The data: Begin
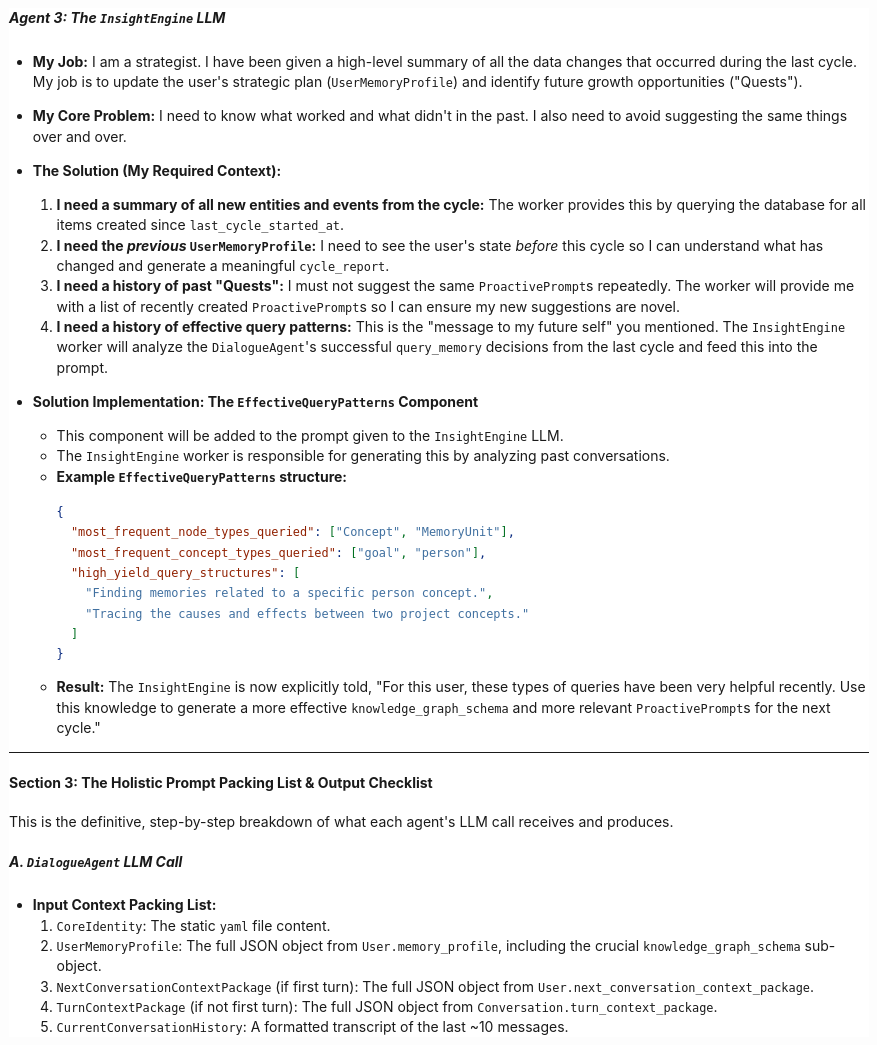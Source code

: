 ##### **Agent 3: The `InsightEngine` LLM**

*   **My Job:** I am a strategist. I have been given a high-level summary of all the data changes that occurred during the last cycle. My job is to update the user's strategic plan (`UserMemoryProfile`) and identify future growth opportunities ("Quests").
*   **My Core Problem:** I need to know what worked and what didn't in the past. I also need to avoid suggesting the same things over and over.
*   **The Solution (My Required Context):**
    1.  **I need a summary of all new entities and events from the cycle:** The worker provides this by querying the database for all items created since `last_cycle_started_at`.
    2.  **I need the *previous* `UserMemoryProfile`:** I need to see the user's state *before* this cycle so I can understand what has changed and generate a meaningful `cycle_report`.
    3.  **I need a history of past "Quests":** I must not suggest the same `ProactivePrompt`s repeatedly. The worker will provide me with a list of recently created `ProactivePrompt`s so I can ensure my new suggestions are novel.
    4.  **I need a history of effective query patterns:** This is the "message to my future self" you mentioned. The `InsightEngine` worker will analyze the `DialogueAgent`'s successful `query_memory` decisions from the last cycle and feed this into the prompt.

*   **Solution Implementation: The `EffectiveQueryPatterns` Component**
    *   This component will be added to the prompt given to the `InsightEngine` LLM.
    *   The `InsightEngine` worker is responsible for generating this by analyzing past conversations.
    *   **Example `EffectiveQueryPatterns` structure:**
        ```json
        {
          "most_frequent_node_types_queried": ["Concept", "MemoryUnit"],
          "most_frequent_concept_types_queried": ["goal", "person"],
          "high_yield_query_structures": [
            "Finding memories related to a specific person concept.",
            "Tracing the causes and effects between two project concepts."
          ]
        }
        ```
    *   **Result:** The `InsightEngine` is now explicitly told, "For this user, these types of queries have been very helpful recently. Use this knowledge to generate a more effective `knowledge_graph_schema` and more relevant `ProactivePrompt`s for the next cycle."

---

#### **Section 3: The Holistic Prompt Packing List & Output Checklist**

This is the definitive, step-by-step breakdown of what each agent's LLM call receives and produces.

##### **A. `DialogueAgent` LLM Call**

*   **Input Context Packing List:**
    1.  `CoreIdentity`: The static `yaml` file content.
    2.  `UserMemoryProfile`: The full JSON object from `User.memory_profile`, including the crucial `knowledge_graph_schema` sub-object.
    3.  `NextConversationContextPackage` (if first turn): The full JSON object from `User.next_conversation_context_package`.
    4.  `TurnContextPackage` (if not first turn): The full JSON object from `Conversation.turn_context_package`.
    5.  `CurrentConversationHistory`: A formatted transcript of the last ~10 messages.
The data: End
= Exercise aim =
Apart from the pictures, which are to be omitted, every record must be transcribed exactly.

= Expected output =
Source code

: ##### **Agent 3: The `InsightEngine` LLM**

*   **My Job:** I am a strategist. I have been given a high-level summary of all the data changes that occurred during the last cycle. My job is to update the user's strategic plan (`UserMemoryProfile`) and identify future growth opportunities ("Quests").
*   **My Core Problem:** I need to know what worked and what didn't in the past. I also need to avoid suggesting the same things over and over.
*   **The Solution (My Required Context):**
    1.  **I need a summary of all new entities and events from the cycle:** The worker provides this by querying the database for all items created since `last_cycle_started_at`.
    2.  **I need the *previous* `UserMemoryProfile`:** I need to see the user's state *before* this cycle so I can understand what has changed and generate a meaningful `cycle_report`.
    3.  **I need a history of past "Quests":** I must not suggest the same `ProactivePrompt`s repeatedly. The worker will provide me with a list of recently created `ProactivePrompt`s so I can ensure my new suggestions are novel.
    4.  **I need a history of effective query patterns:** This is the "message to my future self" you mentioned. The `InsightEngine` worker will analyze the `DialogueAgent`'s successful `query_memory` decisions from the last cycle and feed this into the prompt.

*   **Solution Implementation: The `EffectiveQueryPatterns` Component**
    *   This component will be added to the prompt given to the `InsightEngine` LLM.
    *   The `InsightEngine` worker is responsible for generating this by analyzing past conversations.
    *   **Example `EffectiveQueryPatterns` structure:**
        ```json
        {
          "most_frequent_node_types_queried": ["Concept", "MemoryUnit"],
          "most_frequent_concept_types_queried": ["goal", "person"],
          "high_yield_query_structures": [
            "Finding memories related to a specific person concept.",
            "Tracing the causes and effects between two project concepts."
          ]
        }
        ```
    *   **Result:** The `InsightEngine` is now explicitly told, "For this user, these types of queries have been very helpful recently. Use this knowledge to generate a more effective `knowledge_graph_schema` and more relevant `ProactivePrompt`s for the next cycle."

---

#### **Section 3: The Holistic Prompt Packing List & Output Checklist**

This is the definitive, step-by-step breakdown of what each agent's LLM call receives and produces.

##### **A. `DialogueAgent` LLM Call**

*   **Input Context Packing List:**
    1.  `CoreIdentity`: The static `yaml` file content.
    2.  `UserMemoryProfile`: The full JSON object from `User.memory_profile`, including the crucial `knowledge_graph_schema` sub-object.
    3.  `NextConversationContextPackage` (if first turn): The full JSON object from `User.next_conversation_context_package`.
    4.  `TurnContextPackage` (if not first turn): The full JSON object from `Conversation.turn_context_package`.
    5.  `CurrentConversationHistory`: A formatted transcript of the last ~10 messages.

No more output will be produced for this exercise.